第二,美国与中国大多数东亚邻国的关系升温,它们互有需求,但这些东亚国家均不愿在中美之间“选边站”。按照与中美两国战略关系的远近衡量,中国的东亚邻国大致可分三类。一类是美国的传统盟友,包括日、韩、菲、澳、泰五国。近年美国利用中邻争端,以政治和军事手段巩固了同盟体系,将相关国家进一步纳入其战略轨道。如美国在中日钓鱼岛争端升温后,明确表示《美日安保条约》第五条适用于该岛,基本解决了冲绳普天间基地搬迁问题并阻止了美日同盟松动的倾向;在“天安舰”和延坪岛炮击事件后,美国削弱了韩国的战略“自主性”,并顺势将其纳入美国主导的亚太导弹防御系统;中菲黄岩岛对峙后,美国向菲律宾提供军事装备和政治支持,为“重返”在菲军事基地铺平了道路。另外,美国还借助在澳大利亚驻扎小规模海军陆战队,在政治上加固了其亚太“南锚”。第二类是美国重点发展的伙伴国,包括新加坡、印尼、马来西亚、越南和蒙古等。美国通过介入南海争端和炒作“中国威胁论”,宣布在新加坡部署濒海战斗舰,并历史性地拓展了美越军事关系;通过签署《东南亚友好合作条约》、派驻东盟大使和举办美国-东盟峰会,提升了与东盟、尤其是与东盟大国印尼的战略关系;刻意在政治上拉抬蒙古,称其为“亚洲民主国家典范”,支持其“第三邻国”外交并拓展美蒙在矿业等领域的合作。第三类是与美国关系复杂的国家,如朝鲜、老挝、柬埔寨和缅甸等。除朝鲜外,美国与这些国家的关系均有改善,有些进展还较迅速。如美国调整对缅甸的僵化政策,推动其政治改革,不仅实现美缅高官互访和互派大使,还放松对缅经济制裁,推动企业赴缅投资。对老挝和柬埔寨这些长期被忽视的国家,美国也发起“魅力攻势”。如支持老挝加入世贸组织;希拉里对该国进行历史性访问,成为1955年杜勒斯访问以来首位到访的美国国务卿。对柬埔寨承诺加大援助,并在暹粒举行首次美国-东盟商业论坛。此外,美国还发起“湄公河下游计划”和“亚太战略行动倡议”,向中南半岛各国提供援助,拓展在卫生、教育和环境等领域的接触。这一时期,与中国存在领土和海洋权利争端的国家,希望借助美国制衡中国,与中国没有争端的国家也乐见中美竞争,以期抬升自己的地位,美国与中国东亚邻国的关系总体呈现改善态势。另一方面,面对中国崛起和中美竞争加剧,邻国均不愿在战略上全面倒向美国,而更乐意“脚踏两只船”。这些国家在经济上靠中国、在安全上靠美国,不愿“选边站”又不愿中美过于接近的特点,有力说明中美邻关系的复杂性。

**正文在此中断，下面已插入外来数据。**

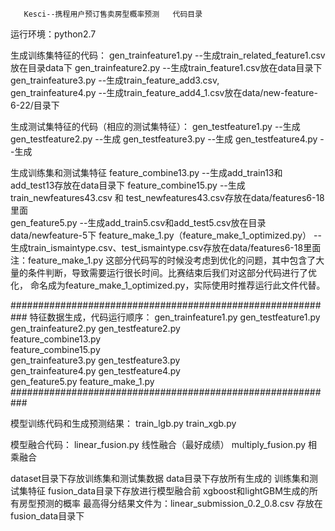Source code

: 
       Kesci--携程用户预订售卖房型概率预测   代码目录

运行环境：python2.7

生成训练集特征的代码：
gen_trainfeature1.py   --生成train_related_feature1.csv放在目录data下
gen_trainfeature2.py   --生成train_feature1.csv放在data目录下
gen_trainfeature3.py   --生成train_feature_add3.csv,  
gen_trainfeature4.py   --生成train_feature_add4_1.csv放在data/new-feature-6-22/目录下

生成测试集特征的代码（相应的测试集特征）：
gen_testfeature1.py    --生成
gen_testfeature2.py    --生成
gen_testfeature3.py    --生成
gen_testfeature4.py    --生成

生成训练集和测试集特征
feature_combine13.py   --生成add_train13和add_test13存放在data目录下
feature_combine15.py   --生成train_newfeatures43.csv  和 test_newfeatures43.csv存放在data/features6-18里面   
gen_feature5.py        --生成add_train5.csv和add_test5.csv放在目录  data/newfeature-5下
feature_make_1.py（feature_make_1_optimized.py）  --生成train_ismaintype.csv、test_ismaintype.csv存放在data/features6-18里面
注：feature_make_1.py 这部分代码写的时候没考虑到优化的问题，其中包含了大量的条件判断，导致需要运行很长时间。比赛结束后我们对这部分代码进行了优化，
命名成为feature_make_1_optimized.py，实际使用时推荐运行此文件代替。
                              
###########################################################
特征数据生成，代码运行顺序：
gen_trainfeature1.py   gen_testfeature1.py    
gen_trainfeature2.py   gen_testfeature2.py  
feature_combine13.py    
feature_combine15.py   
gen_trainfeature3.py   gen_testfeature3.py    
gen_trainfeature4.py   gen_testfeature4.py    
gen_feature5.py
feature_make_1.py
###########################################################

模型训练代码和生成预测结果：
train_lgb.py
train_xgb.py

模型融合代码：
linear_fusion.py   线性融合（最好成绩）
multiply_fusion.py  相乘融合

dataset目录下存放训练集和测试集数据
data目录下存放所有生成的 训练集和测试集特征
fusion_data目录下存放进行模型融合前  xgboost和lightGBM生成的所有房型预测的概率
最高得分结果文件为：linear_submission_0.2_0.8.csv 存放在fusion_data目录下


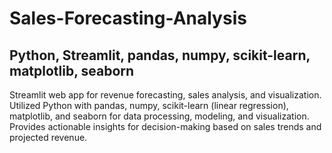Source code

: # Sales-Forecasting-Analysis
## Python, Streamlit, pandas, numpy, scikit-learn, matplotlib, seaborn
Streamlit web app for revenue forecasting, sales analysis, and visualization. Utilized Python with pandas, numpy, scikit-learn (linear regression), matplotlib, and seaborn for data processing, modeling, and visualization. Provides actionable insights for decision-making based on sales trends and projected revenue.

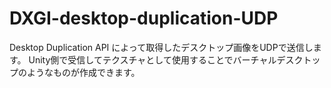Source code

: # DXGI-desktop-duplication-UDP
Desktop Duplication API によって取得したデスクトップ画像をUDPで送信します。
Unity側で受信してテクスチャとして使用することでバーチャルデスクトップのようなものが作成できます。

第三,中国与部分邻国的关系滑坡,民意对抗升级,但同时中邻也在设法稳定双边关系,力避争端失控。近年中日围绕钓鱼岛撞船事件、所谓的“稀土出口限制”、解放军在第一岛链以东的常态化演练和日本自卫队将防卫重点转向国境西南等,两国战略互信受损。近期日本对钓鱼岛的所谓“国有化”,破坏了中日关系的政治基础,激起中国政府的强硬反制和民众的极大愤慨,两国关系在邦交正常化40周年之际面临巨大挑战。“天安舰”和延坪岛炮击事件后,韩国一度指责中国“偏袒”朝鲜,而中国则对美韩高密度大规模军演感到忧心,中韩关系的民意基础受到一定程度损伤。在南海问题上,越南出台《越南海洋法》并提升美越军事关系,中国则设立三沙市并加大海洋维权力度,两国的公开角力伴随着民意对立,危险性不容低估。中菲关系则因黄岩岛对峙蒙上阴影。面对周边安全环境的新变化,中国重申和平发展战略,将周边外交置于更重要的位置上。除坚持“安邻、睦邻、富邻”政策外,中国对一些邻国进行了战略安抚,并在政治、经济、军事和外交上加大工作力度。迄今,中越高层保持着频繁接触,双方承诺推动全面战略合作伙伴关系深入发展。中越两军还举行五次防务安全磋商,在北部湾开展多次联合巡逻。同样,中韩两国高层承诺继续遵循2008年5月和8月元首互访时发表的两个共同文件的各项原则,表示要加强政治和战略互信,扩大务实合作,改善两国关系的民意基础等。⑨中国对柬埔寨、老挝、缅甸、泰国和印尼的经济和军事外交也渐有起色。中国加大周边外交的力度,部分是延续既有政策,部分是应对美国的战略压力。从某种程度上看,美国“重返”亚洲促使中国进一步认识到周边的重要性,并加大了地区自贸区建设的力度。
二、中美邻互动的三种前景
纵观国际关系史,任何重大的战略行为均会产生一系列复杂后果。美国战略重心东移,不仅影响中美双边关系,还影响到中国邻国的战略判断和行为。而中美邻互动正改变着东亚战略环境,使各方行为更难预测,相关后果也更趋复杂。⑩尤其值得注意的是,在各方博弈激烈,转圜空间较小的环境中,一方“微不足道”的行为也可能引发连锁反应,带来不可逆转的重大变化。笔者以粗浅的系统论分析为基础,本着“从最坏处打算,向最好处努力”的原则,设想了中美邻互动的三种图景。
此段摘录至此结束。